(Data items)
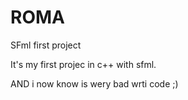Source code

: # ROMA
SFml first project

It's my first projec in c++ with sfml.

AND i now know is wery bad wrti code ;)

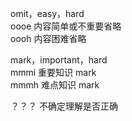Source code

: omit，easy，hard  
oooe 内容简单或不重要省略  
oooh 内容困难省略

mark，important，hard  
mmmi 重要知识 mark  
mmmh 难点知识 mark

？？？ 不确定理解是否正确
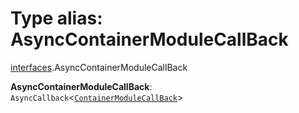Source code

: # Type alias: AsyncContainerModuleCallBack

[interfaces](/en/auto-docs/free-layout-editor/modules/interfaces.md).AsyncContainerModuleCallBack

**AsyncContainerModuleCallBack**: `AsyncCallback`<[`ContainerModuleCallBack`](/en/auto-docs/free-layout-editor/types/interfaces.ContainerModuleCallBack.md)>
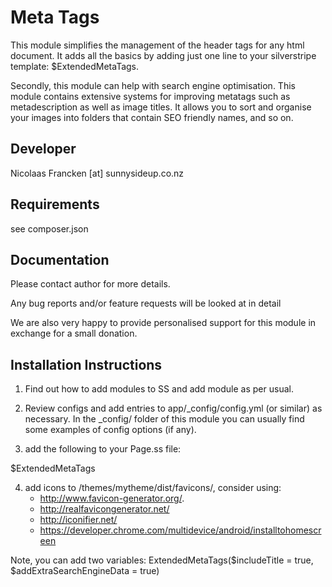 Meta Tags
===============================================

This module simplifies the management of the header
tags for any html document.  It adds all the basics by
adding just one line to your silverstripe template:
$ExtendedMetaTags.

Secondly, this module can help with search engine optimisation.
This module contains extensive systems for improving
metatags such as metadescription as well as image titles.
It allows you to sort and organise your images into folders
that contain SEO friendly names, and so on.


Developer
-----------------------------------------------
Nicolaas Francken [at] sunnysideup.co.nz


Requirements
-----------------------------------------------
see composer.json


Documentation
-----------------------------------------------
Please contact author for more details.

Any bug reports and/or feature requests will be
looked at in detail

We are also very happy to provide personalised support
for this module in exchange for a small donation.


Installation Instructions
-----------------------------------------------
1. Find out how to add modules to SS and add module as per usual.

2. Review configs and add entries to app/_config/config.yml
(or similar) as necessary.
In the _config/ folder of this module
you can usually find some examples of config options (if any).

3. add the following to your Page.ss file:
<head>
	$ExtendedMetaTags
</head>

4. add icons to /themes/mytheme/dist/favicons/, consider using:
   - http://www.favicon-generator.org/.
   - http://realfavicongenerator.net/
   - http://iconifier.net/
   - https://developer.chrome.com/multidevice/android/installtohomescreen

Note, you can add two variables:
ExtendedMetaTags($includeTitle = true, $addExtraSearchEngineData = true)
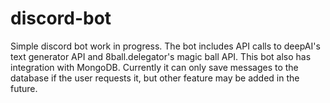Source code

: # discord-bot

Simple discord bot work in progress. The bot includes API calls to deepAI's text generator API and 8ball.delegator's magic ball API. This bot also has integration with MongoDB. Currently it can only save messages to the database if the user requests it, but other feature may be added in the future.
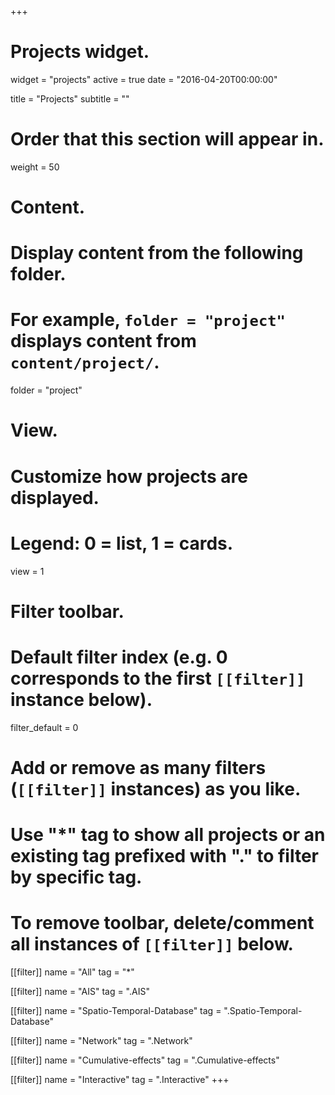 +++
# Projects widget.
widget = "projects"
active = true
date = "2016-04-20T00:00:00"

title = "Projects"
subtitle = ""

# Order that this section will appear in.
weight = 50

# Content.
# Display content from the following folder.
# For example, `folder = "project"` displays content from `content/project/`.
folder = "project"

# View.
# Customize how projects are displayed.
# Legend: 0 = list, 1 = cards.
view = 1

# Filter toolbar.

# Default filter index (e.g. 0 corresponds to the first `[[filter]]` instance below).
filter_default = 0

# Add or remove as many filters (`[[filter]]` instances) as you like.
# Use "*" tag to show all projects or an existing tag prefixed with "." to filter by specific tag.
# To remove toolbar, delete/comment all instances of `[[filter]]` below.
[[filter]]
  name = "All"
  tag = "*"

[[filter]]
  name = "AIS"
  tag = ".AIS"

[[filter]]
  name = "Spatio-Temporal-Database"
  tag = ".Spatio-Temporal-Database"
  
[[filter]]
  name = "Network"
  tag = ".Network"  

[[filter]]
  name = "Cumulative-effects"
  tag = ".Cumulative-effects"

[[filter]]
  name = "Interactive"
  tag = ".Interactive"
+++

Brief |
Take the records from their first line through the line containing "Type alias: AsyncContainerModuleCallBack" and please return exactly those lines, both ends included, minus the pictures.

Reply to the exercise |
Source code

: # ROMA
SFml first project

It's my first projec in c++ with sfml.

AND i now know is wery bad wrti code ;)

Source code

: omit，easy，hard  
oooe 内容简单或不重要省略  
oooh 内容困难省略

mark，important，hard  
mmmi 重要知识 mark  
mmmh 难点知识 mark

？？？ 不确定理解是否正确
Source code

: # Type alias: AsyncContainerModuleCallBack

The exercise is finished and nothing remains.